_Brief:_
Search the data for the string "fragmentos" and extract every line where it appears.

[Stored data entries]

⁂

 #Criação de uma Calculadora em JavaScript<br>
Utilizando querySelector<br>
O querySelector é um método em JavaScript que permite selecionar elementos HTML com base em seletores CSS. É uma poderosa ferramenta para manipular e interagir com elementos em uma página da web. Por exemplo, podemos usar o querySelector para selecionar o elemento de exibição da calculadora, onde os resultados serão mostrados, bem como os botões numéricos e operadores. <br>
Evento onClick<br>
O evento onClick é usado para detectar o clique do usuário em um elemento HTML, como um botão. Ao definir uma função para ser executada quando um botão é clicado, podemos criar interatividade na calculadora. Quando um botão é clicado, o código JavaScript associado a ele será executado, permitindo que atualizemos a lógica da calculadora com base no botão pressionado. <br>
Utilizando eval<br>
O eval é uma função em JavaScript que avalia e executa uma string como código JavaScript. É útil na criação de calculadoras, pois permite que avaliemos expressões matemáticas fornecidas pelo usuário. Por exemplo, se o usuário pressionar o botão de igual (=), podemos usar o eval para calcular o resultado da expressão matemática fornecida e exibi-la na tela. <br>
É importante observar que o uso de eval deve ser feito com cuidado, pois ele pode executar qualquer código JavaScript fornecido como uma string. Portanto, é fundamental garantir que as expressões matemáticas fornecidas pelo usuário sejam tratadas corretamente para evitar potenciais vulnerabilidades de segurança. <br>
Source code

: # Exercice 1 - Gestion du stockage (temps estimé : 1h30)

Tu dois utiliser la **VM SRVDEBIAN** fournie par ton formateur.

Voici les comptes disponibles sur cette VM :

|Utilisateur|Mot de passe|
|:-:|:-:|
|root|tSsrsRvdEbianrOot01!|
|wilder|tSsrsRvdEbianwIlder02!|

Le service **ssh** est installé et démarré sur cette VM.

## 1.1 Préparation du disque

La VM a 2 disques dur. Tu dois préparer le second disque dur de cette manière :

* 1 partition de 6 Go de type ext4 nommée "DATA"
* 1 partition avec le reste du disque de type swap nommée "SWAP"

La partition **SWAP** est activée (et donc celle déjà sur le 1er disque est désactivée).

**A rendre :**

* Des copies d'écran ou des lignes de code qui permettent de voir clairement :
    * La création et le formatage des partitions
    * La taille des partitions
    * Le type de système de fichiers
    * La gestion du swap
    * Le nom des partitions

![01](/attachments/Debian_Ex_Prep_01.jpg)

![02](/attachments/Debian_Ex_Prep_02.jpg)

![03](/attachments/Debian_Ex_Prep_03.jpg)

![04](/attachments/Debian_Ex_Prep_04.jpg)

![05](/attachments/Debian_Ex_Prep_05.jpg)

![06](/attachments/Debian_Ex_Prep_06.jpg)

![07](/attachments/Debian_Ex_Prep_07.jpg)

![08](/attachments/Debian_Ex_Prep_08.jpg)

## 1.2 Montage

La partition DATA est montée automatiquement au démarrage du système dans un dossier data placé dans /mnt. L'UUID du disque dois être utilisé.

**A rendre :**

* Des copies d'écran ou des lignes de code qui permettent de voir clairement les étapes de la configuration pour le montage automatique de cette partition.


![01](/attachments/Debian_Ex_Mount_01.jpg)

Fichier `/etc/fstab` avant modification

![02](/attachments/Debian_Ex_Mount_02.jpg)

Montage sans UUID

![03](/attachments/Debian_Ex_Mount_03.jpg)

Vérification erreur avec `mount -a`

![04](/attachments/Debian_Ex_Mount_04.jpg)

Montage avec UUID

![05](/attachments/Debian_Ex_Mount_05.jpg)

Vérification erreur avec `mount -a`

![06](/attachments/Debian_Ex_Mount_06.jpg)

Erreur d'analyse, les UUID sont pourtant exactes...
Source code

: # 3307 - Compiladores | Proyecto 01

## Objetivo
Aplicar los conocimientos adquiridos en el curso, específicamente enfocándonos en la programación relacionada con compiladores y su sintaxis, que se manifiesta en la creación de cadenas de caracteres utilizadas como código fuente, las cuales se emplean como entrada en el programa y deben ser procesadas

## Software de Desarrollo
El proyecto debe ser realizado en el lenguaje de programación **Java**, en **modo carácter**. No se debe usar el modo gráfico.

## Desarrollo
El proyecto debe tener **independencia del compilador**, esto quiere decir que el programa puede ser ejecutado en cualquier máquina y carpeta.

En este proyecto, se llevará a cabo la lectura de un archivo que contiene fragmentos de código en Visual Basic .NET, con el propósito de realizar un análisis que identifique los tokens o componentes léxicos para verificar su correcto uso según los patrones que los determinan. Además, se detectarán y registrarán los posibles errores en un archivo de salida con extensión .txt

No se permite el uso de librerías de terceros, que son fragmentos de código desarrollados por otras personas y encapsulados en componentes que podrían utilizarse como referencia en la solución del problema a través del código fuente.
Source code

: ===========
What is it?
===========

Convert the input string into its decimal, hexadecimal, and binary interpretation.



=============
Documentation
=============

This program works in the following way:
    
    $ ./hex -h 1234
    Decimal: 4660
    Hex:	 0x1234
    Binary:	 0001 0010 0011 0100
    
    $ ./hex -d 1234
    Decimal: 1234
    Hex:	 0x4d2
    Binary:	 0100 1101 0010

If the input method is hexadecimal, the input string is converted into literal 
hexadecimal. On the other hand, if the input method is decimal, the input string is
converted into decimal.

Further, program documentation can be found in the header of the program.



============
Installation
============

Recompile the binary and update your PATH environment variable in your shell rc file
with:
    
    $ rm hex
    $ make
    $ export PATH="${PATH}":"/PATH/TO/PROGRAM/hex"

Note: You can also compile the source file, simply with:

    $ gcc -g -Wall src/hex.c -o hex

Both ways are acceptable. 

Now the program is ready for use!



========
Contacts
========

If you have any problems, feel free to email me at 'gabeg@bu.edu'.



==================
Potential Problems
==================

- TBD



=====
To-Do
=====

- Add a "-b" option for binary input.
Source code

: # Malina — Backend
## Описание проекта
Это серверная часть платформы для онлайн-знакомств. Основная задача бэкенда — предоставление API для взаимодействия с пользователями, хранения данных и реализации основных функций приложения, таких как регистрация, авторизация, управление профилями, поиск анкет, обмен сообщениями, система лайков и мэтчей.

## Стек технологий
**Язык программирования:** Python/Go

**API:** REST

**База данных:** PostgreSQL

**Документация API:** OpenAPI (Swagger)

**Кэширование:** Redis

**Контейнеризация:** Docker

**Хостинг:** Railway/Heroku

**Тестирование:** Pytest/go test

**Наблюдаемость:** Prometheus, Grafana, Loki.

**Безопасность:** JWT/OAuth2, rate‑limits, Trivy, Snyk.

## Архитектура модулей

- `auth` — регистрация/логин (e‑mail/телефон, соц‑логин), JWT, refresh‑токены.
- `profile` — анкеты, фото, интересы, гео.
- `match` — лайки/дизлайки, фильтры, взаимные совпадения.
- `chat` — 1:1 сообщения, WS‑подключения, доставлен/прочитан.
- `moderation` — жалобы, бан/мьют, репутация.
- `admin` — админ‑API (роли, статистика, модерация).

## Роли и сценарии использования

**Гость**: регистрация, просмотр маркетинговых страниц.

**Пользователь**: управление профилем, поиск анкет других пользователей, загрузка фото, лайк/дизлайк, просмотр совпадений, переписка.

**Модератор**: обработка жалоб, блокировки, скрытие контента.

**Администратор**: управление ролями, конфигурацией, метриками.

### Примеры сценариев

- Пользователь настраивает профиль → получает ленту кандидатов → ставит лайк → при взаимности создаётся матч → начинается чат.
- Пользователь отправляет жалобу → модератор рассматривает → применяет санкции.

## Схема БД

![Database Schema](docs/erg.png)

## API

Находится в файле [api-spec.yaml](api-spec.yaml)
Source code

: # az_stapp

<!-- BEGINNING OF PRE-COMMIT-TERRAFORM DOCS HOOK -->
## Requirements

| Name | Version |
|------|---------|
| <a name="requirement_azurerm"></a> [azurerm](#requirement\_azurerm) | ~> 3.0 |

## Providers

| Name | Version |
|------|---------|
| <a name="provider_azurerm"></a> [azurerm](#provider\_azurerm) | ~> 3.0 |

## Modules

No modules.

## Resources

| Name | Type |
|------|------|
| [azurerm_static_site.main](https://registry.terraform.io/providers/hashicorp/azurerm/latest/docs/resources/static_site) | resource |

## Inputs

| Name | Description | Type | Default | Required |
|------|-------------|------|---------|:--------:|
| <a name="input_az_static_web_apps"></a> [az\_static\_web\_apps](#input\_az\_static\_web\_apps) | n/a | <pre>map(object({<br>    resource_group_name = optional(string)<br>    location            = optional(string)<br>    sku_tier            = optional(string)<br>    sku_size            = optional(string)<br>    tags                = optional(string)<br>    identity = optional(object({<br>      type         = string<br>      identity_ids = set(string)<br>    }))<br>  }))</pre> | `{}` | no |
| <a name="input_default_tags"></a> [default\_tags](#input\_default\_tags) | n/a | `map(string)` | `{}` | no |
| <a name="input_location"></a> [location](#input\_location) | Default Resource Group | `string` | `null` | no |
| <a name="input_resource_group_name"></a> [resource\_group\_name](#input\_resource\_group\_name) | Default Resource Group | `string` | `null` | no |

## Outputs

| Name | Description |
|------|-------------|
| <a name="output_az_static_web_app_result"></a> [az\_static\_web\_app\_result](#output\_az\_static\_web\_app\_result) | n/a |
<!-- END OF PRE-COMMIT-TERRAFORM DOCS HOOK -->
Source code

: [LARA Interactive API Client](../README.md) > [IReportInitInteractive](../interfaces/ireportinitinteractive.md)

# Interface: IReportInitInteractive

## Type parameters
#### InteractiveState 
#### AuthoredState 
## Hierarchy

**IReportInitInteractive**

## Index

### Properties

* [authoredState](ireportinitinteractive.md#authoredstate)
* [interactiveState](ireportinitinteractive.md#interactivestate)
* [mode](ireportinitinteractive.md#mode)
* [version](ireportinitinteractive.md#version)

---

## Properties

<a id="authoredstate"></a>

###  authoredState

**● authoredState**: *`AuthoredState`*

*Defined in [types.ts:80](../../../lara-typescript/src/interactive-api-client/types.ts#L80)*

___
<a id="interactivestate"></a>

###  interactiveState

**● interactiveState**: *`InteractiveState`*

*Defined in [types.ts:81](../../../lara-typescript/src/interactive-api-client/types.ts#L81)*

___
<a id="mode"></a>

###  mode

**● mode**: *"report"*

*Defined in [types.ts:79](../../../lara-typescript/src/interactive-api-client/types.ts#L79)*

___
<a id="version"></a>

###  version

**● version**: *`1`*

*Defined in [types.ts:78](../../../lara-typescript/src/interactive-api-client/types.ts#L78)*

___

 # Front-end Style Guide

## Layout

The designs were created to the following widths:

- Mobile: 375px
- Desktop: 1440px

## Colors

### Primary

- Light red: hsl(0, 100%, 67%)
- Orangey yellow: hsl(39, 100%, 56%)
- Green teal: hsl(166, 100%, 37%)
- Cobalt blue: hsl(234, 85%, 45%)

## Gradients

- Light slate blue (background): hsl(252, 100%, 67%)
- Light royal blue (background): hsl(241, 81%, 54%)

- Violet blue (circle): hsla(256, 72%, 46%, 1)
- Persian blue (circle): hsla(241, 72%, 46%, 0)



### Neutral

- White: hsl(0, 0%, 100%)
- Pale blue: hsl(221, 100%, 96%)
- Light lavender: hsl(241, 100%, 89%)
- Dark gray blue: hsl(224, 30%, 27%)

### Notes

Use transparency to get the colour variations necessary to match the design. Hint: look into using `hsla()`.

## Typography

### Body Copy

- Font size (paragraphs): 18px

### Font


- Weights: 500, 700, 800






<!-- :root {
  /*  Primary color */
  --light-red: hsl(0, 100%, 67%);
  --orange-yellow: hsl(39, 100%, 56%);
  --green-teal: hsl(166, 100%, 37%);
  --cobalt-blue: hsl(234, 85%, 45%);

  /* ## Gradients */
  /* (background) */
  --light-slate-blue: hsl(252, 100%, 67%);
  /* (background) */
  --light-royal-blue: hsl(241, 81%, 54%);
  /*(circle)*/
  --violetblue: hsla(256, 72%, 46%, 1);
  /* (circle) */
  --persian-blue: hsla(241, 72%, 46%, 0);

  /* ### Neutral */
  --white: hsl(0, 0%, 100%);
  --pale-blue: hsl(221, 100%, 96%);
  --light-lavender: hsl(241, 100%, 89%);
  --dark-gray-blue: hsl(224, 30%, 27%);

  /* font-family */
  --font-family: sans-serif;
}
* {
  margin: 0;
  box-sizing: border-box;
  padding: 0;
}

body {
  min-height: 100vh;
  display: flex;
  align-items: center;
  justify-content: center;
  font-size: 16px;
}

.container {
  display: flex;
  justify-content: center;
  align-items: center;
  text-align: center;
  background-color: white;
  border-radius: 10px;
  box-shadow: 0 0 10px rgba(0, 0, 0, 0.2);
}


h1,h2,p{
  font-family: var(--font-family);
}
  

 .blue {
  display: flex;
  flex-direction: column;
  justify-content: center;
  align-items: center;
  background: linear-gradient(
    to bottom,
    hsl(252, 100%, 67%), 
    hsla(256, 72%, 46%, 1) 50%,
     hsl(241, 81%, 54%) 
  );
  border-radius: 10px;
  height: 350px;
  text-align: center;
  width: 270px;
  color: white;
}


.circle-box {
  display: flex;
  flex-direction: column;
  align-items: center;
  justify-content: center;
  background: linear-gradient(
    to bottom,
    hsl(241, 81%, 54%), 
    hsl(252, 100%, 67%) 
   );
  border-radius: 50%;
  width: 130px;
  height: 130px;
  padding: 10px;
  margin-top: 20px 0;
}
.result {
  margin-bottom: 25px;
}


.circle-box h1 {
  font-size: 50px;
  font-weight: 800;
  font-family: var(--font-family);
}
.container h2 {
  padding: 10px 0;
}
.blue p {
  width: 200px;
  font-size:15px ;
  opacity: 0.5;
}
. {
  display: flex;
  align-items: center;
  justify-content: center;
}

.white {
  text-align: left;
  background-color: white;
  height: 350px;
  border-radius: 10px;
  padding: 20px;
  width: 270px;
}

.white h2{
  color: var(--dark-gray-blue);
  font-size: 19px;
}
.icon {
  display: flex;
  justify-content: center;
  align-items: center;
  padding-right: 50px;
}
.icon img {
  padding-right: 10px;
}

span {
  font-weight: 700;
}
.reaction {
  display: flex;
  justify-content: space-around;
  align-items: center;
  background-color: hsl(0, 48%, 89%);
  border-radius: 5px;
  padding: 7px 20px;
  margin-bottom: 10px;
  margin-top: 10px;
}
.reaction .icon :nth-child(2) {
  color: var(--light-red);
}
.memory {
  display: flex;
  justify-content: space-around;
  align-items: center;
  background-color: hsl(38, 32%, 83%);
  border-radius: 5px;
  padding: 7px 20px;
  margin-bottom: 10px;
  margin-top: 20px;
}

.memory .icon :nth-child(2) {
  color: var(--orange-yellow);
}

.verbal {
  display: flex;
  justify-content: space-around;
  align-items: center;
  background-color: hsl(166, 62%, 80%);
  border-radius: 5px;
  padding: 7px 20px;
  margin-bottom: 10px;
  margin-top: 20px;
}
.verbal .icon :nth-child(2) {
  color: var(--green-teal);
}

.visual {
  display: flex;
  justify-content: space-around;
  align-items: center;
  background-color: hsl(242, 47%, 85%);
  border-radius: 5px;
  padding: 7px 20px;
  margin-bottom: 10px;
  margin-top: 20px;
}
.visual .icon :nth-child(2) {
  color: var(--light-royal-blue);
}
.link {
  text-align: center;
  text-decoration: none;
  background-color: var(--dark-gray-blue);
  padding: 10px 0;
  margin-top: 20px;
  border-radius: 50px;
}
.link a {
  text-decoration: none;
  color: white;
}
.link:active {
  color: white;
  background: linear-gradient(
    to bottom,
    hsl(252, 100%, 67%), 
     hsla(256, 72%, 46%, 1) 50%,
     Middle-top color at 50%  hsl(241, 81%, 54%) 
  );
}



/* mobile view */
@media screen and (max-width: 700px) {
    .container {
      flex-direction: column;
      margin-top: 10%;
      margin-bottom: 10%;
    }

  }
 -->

⁂

_Answer to the exercise:_
En este proyecto, se llevará a cabo la lectura de un archivo que contiene fragmentos de código en Visual Basic .NET, con el propósito de realizar un análisis que identifique los tokens o componentes léxicos para verificar su correcto uso según los patrones que los determinan. Además, se detectarán y registrarán los posibles errores en un archivo de salida con extensión .txt
No se permite el uso de librerías de terceros, que son fragmentos de código desarrollados por otras personas y encapsulados en componentes que podrían utilizarse como referencia en la solución del problema a través del código fuente.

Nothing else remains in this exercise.